Una volta dentro, si accorge che il letto era vuoto, ma il 55enne era già entrato e aveva chiuso la porta a chiave. La spinge sul letto e la costringe a un rapporto sessuale afferrandola per i capelli e il collo, causandole anche traumi oltre allo shock. Alla fine, prima di “liberarla”, le ha detto “visto che sei stata brava ti aggiungo nell’assistenza retribuita”. Un modo per comprare il suo silenzio, promettendo di agevolarla nei turni, inserendola in quelli in cui sarebbe stata retribuita. Mentre uscivano, inoltre, le ha anche detto “tranquilla che non lo dico a nessuno” come a rassicurarla per la sua onorabilità.

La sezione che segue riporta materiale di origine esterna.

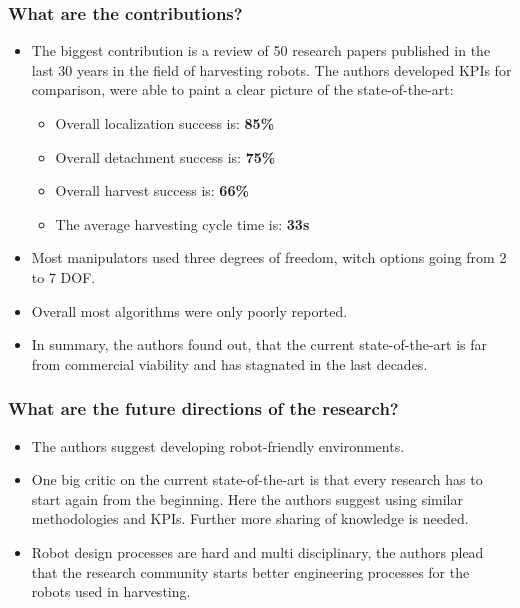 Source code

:     \subsubsection*{What are the contributions?}
    \begin{itemize}
        \item The biggest contribution is a review of 50 research papers published in the last 30 years in the field of harvesting robots. The authors developed KPIs for comparison, were able to paint a clear picture of the state-of-the-art: \ \begin{itemize}
            \item Overall localization success is: \textbf{85\%}
            \item Overall detachment success is: \textbf{75\%}
            \item Overall harvest success is: \textbf{66\%}
            \item The average harvesting cycle time is: \textbf{33s}
        \end{itemize}
        \item Most manipulators used three degrees of freedom, witch options going from 2 to 7 DOF.
        \item Overall most algorithms were only poorly reported.
        \item In summary, the authors found out, that the current state-of-the-art is far from commercial viability and has stagnated in the last decades. 
    \end{itemize}
    \subsubsection*{What are the future directions of the research?}
    \begin{itemize}
        \item The authors suggest developing robot-friendly environments.
        \item One big critic on the current state-of-the-art is that every research has to start again from the beginning. Here the authors suggest using similar methodologies and KPIs. Further more sharing of knowledge is needed.
        \item Robot design processes are hard and multi disciplinary, the authors plead that the research community starts better engineering processes for the robots used in harvesting. 
    \end{itemize}
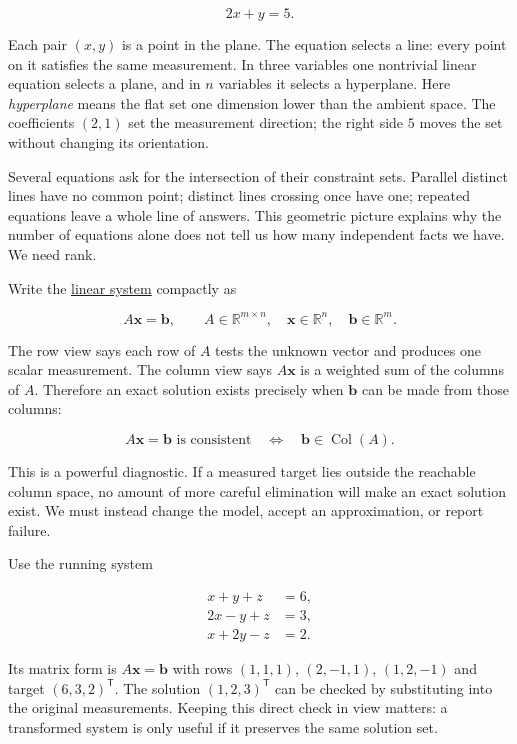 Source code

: \[
2x+y=5.
\]

Each pair \((x,y)\) is a point in the plane. The equation selects a line: every point on it satisfies the same measurement. In three variables one nontrivial linear equation selects a plane, and in \(n\) variables it selects a hyperplane. Here \emph{hyperplane} means the flat set one dimension lower than the ambient space. The coefficients \((2,1)\) set the measurement direction; the right side \(5\) moves the set without changing its orientation.

Several equations ask for the intersection of their constraint sets. Parallel distinct lines have no common point; distinct lines crossing once have one; repeated equations leave a whole line of answers. This geometric picture explains why the number of equations alone does not tell us how many independent facts we have. We need rank.

Write the \hyperref[01-foundations-i-ch019-a-system-is-an-intersection-of-constraints]{linear system} compactly as

\[
A\mathbf x=\mathbf b,
\qquad A\in\mathbb R^{m\times n},\quad
\mathbf x\in\mathbb R^n,\quad\mathbf b\in\mathbb R^m.
\]

The row view says each row of \(A\) tests the unknown vector and produces one scalar measurement. The column view says \(A\mathbf x\) is a weighted sum of the columns of \(A\). Therefore an exact solution exists precisely when \(\mathbf b\) can be made from those columns:

\[
A\mathbf x=\mathbf b\text{ is consistent}
\quad\Longleftrightarrow\quad
\mathbf b\in\operatorname{Col}(A).
\]

This is a powerful diagnostic. If a measured target lies outside the reachable column space, no amount of more careful elimination will make an exact solution exist. We must instead change the model, accept an approximation, or report failure.

Use the running system

\[
\begin{aligned}
x+y+z&=6,\\
2x-y+z&=3,\\
x+2y-z&=2.
\end{aligned}
\]

Its matrix form is \(A\mathbf x=\mathbf b\) with rows \((1,1,1)\), \((2,-1,1)\), \((1,2,-1)\) and target \((6,3,2)^\mathsf T\). The solution \((1,2,3)^\mathsf T\) can be checked by substituting into the original measurements. Keeping this direct check in view matters: a transformed system is only useful if it preserves the same solution set.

La ragazza, invece, ha trovato una scusa per allontanarsi e chiedere aiuto prima ad un amico, poi ad un vigilante e, infine, alla polizia. Al pronto soccorso le hanno riscontrato i segni della violenza sul collo, al cuoio capelluto e un evidente stato di agitazione per una prognosi di 10 giorni. “Le modalità di condotta dell’indagato” ha scritto il gip nell’ordinanza con cui ne dispone l’arresto, “evidenziano da parte sua di poter rimanere indenne da qualunque conseguenza”. Anche la Asl ha agito contro il 55enne.

L’infermiere accusato di aver violentato una studentessa al Policlinico Umberto I di Roma sarà licenziato “nel momento in cui verrà ritenuto responsabile del grave episodio”. A dichiararlo, l’assessore alla Sanità della Regione Lazio Alessio D’Amato. L’infermiere è stato sospeso dal servizio nell’immediatezza dei fatti e subito allontanato dal reparto. “L’infermiere accusato di aver violentato la giovane tirocinante e sottoposto a misura cautelare è incompatibile con la sua funzione professionale – ha spiegato l’assessore -. Attualmente è sospeso dal servizio, saranno prese tutte le misure, fino al licenziamento all’esito del giudizio. L’azienda Policlinico Umberto I e il Sistema sanitario regionale si costituiranno parte civile nel procedimento penale”.